"Bernhard has to take it to the next level and at a time when there's a lot of things happening — a lot of electromobility discussions going on, a lot of autonomous driving going on, a lot of tech being delivered or developed here," Ian Robertson, BMW AG board member in charge of global sales and marketing, said in April at the New York auto show. "He's going to be busy."
Some dealers and analysts say BMW and Kuhnt should look at how customer perception of the brand has changed. For example, in Kelley Blue Book studies and surveys, 29 percent of respondents say they will consider buying a BMW, higher than for any other luxury brand. But in new-vehicle shopping activity tracked by KBB, BMW trails Lexus, Mercedes-Benz and Audi, in that order.

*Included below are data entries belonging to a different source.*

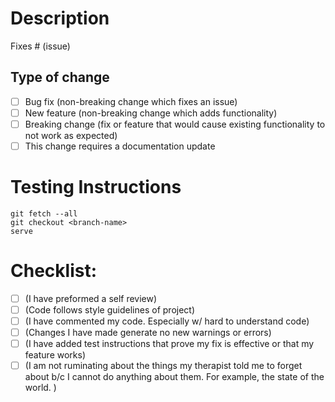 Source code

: # Description
Fixes # (issue)
## Type of change
- [ ] Bug fix (non-breaking change which fixes an issue)
- [ ] New feature (non-breaking change which adds functionality)
- [ ] Breaking change (fix or feature that would cause existing functionality to not work as expected)
- [ ] This change requires a documentation update
# Testing Instructions
```
git fetch --all
git checkout <branch-name>
serve
```

# Checklist:
- [ ] (I have preformed a self review)
- [ ] (Code follows style guidelines of project)
- [ ] (I have commented my code. Especially w/ hard to understand code)
- [ ] (Changes I have made generate no new warnings or errors)
- [ ] (I have added test instructions that prove my fix is effective or that my feature works)
- [ ] (I am not ruminating about the things my therapist told me to forget about b/c I cannot do anything about them. For example, the state of the world. )

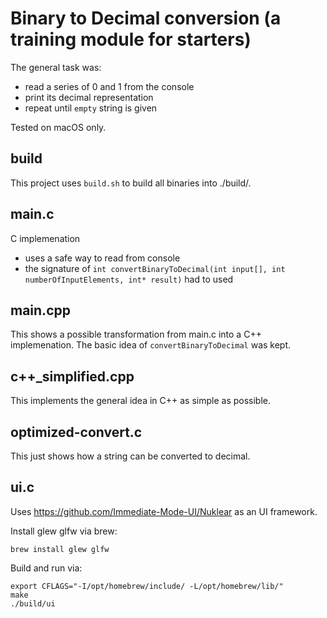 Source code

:# Binary to Decimal conversion (a training module for starters)

The general task was:

* read a series of 0 and 1 from the console
* print its decimal representation
* repeat until `empty` string is given

Tested on macOS only.

## build

This project uses `build.sh` to build all binaries into ./build/.

## main.c

C implemenation

* uses a safe way to read from console
* the signature of `int convertBinaryToDecimal(int input[], int numberOfInputElements, int* result)` had to used

## main.cpp

This shows a possible transformation from main.c into a C++ implemenation. The basic idea of `convertBinaryToDecimal` was kept.

## c++_simplified.cpp

This implements the general idea in C++ as simple as possible.

## optimized-convert.c

This just shows how a string can be converted to decimal.

## ui.c

Uses https://github.com/Immediate-Mode-UI/Nuklear as an UI framework.

Install glew glfw via brew:

```
brew install glew glfw
```

Build and run via:

```
export CFLAGS="-I/opt/homebrew/include/ -L/opt/homebrew/lib/"
make
./build/ui
```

"BMW has really lost their mojo," said Rebecca Lindland, senior analyst for KBB. "They have incredibly high consideration numbers."
But the brand isn't converting as many of those shoppers to buyers as it should, she said. "They're disappointing people," Lindland said. "People are looking and saying, 'There is supercompetitive product out there,' and choosing something else."
It has made for a tough couple of years for the brand and its dealers.
In 2016, as its U.S. volume tumbled 9.5 percent to 313,174 vehicles, the BMW brand lost the U.S. luxury sales crown it had held for four of the five prior years, falling to third behind Mercedes-Benz and Lexus. It was the biggest decline among luxury brands for the year — as BMW's incentives soared 26 percent, according to Autodata.
Even the brand's most recent sales title, in 2015, was marred by reports of BMW "punching" vehicles, a practice in which automakers ask dealers to self-register vehicles as loaners. Even though BMW finished No. 1 in reported sales among luxury brands in 2015, it came in No. 3 in U.S. vehicle registrations that year, behind Lexus and Mercedes.